Part II models private
property rights as a conflict resolution mechanism and shows that for
the Coase Theorem to be consistent on its own terms, private property
rights must generate the Pareto-optimal allocation of resources among
all feasible conflict resolution mechanisms. This conclusion is termed
the Fearon Corollary. Equating the imposition of private property
rights to war/conflict, the following question is posed: if the
pre-conflict common-use property right regime is socially-optimal, under
what conditions will disputing parties fail to bargain around/settle
the conflict? In addition to the explanations specifically identified
by Professor Fearon, the present article offers an additional
explanation evidenced in the institution of private property rights
itself, and, in particular, state “Castle Doctrine” laws that permit the
use of lethal force in defense of real property. Skeptical that
participants in a capitalist market-based economy will voluntarily enter
into socially-optimal cooperative arrangements regarding the joint use
of private property rights, a role for the courts is suggested wherein
de facto common property rights are established by rendering private
property rights random/uncertain.
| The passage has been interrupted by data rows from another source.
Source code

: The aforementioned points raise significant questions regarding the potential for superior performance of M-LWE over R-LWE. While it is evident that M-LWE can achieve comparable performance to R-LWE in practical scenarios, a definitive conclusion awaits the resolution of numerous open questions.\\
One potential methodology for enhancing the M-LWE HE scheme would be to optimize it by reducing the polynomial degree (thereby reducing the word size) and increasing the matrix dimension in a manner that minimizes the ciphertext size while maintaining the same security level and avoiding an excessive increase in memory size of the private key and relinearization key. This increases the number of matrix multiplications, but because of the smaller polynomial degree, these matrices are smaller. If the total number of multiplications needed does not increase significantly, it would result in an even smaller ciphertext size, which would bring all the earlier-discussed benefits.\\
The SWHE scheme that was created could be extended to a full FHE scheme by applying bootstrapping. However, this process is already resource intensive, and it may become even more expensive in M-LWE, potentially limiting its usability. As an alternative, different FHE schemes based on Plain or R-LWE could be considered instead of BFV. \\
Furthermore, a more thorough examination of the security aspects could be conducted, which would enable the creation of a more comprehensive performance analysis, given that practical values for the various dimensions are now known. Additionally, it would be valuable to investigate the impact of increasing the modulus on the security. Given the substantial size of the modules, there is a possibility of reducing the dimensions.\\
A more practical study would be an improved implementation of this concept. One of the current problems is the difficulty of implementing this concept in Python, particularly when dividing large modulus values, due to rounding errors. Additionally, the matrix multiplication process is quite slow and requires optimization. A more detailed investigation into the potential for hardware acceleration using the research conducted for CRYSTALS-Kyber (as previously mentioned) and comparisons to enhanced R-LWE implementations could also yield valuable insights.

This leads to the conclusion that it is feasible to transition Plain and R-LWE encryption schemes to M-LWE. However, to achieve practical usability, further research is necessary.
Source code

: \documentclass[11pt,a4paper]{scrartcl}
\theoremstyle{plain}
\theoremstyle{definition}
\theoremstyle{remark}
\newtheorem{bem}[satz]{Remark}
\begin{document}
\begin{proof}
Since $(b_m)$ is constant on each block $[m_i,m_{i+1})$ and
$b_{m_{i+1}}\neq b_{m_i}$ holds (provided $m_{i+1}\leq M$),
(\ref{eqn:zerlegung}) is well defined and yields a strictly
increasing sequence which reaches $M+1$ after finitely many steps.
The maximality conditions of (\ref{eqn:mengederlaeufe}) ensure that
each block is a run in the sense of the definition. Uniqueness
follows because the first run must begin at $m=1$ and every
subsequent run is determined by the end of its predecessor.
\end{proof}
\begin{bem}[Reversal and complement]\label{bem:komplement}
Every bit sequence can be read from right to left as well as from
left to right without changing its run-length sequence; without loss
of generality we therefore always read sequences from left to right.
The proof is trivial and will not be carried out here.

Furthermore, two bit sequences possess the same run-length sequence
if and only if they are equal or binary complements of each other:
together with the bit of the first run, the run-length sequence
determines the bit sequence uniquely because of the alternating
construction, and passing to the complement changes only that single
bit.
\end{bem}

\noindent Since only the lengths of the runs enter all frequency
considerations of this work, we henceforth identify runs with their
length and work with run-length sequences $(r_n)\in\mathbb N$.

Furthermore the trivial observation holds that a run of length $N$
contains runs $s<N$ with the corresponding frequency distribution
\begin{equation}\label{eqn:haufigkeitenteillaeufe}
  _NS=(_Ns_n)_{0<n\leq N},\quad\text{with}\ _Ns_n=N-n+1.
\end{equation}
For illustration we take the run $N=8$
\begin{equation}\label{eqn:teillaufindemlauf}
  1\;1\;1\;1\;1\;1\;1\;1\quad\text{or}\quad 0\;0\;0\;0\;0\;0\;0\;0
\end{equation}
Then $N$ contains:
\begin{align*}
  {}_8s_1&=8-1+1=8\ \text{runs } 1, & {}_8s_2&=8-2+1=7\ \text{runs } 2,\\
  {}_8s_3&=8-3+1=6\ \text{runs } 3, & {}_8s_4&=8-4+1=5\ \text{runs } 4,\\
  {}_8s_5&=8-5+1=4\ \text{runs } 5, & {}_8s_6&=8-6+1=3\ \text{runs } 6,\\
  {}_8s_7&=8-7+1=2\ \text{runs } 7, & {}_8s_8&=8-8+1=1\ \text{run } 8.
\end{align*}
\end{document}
Although possibly producing
socially-suboptimal misallocations of the property right, this
uncertainty weakens private property rights, reducing the expected
spoils of costly conflict, and, in turn, creates an incentive for the
parties to settle/cooperate. In this way, less secure claims to private
property promote social cooperation.
Part III examines
judicial/Coasian intervention versus legislative/Pigouvian intervention
and argues that legislative/Pigouvian rulemaking fails to make use of
the disputing parties’ privately-held information to the extent that
political conflict, unlike legal conflict, is “settlement-impossible.”